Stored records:
- - - - - - -
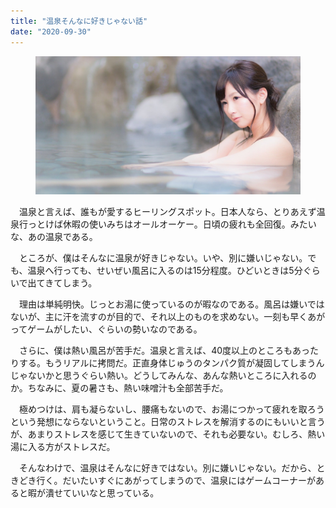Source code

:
 ```yaml
---
title: "温泉そんなに好きじゃない話"
date: "2020-09-30"
---
```


<figure>

![](assets/ne95a6cfcbd1c_a504cd9a2f192fc36320d2e6da3d9ad7.jpg)

</figure>

　温泉と言えば、誰もが愛するヒーリングスポット。日本人なら、とりあえず温泉行っとけば休暇の使いみちはオールオーケー。日頃の疲れも全回復。みたいな、あの温泉である。

　ところが、僕はそんなに温泉が好きじゃない。いや、別に嫌いじゃない。でも、温泉へ行っても、せいぜい風呂に入るのは15分程度。ひどいときは5分ぐらいで出てきてしまう。

　理由は単純明快。じっとお湯に使っているのが暇なのである。風呂は嫌いではないが、主に汗を流すのが目的で、それ以上のものを求めない。一刻も早くあがってゲームがしたい、ぐらいの勢いなのである。

　さらに、僕は熱い風呂が苦手だ。温泉と言えば、40度以上のところもあったりする。もうリアルに拷問だ。正直身体じゅうのタンパク質が凝固してしまうんじゃないかと思うぐらい熱い。どうしてみんな、あんな熱いところに入れるのか。ちなみに、夏の暑さも、熱い味噌汁も全部苦手だ。

　極めつけは、肩も凝らないし、腰痛もないので、お湯につかって疲れを取ろうという発想にならないということ。日常のストレスを解消するのにもいいと言うが、あまりストレスを感じて生きていないので、それも必要ない。むしろ、熱い湯に入る方がストレスだ。

　そんなわけで、温泉はそんなに好きではない。別に嫌いじゃない。だから、ときどき行く。だいたいすぐにあがってしまうので、温泉にはゲームコーナーがあると暇が潰せていいなと思っている。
- - - - - - -
_AIM OF THE TASK_
If a line of the data above holds the string "温泉と言えば", count it, then give only the final number.

_RESPONSE TO THE TASK_
2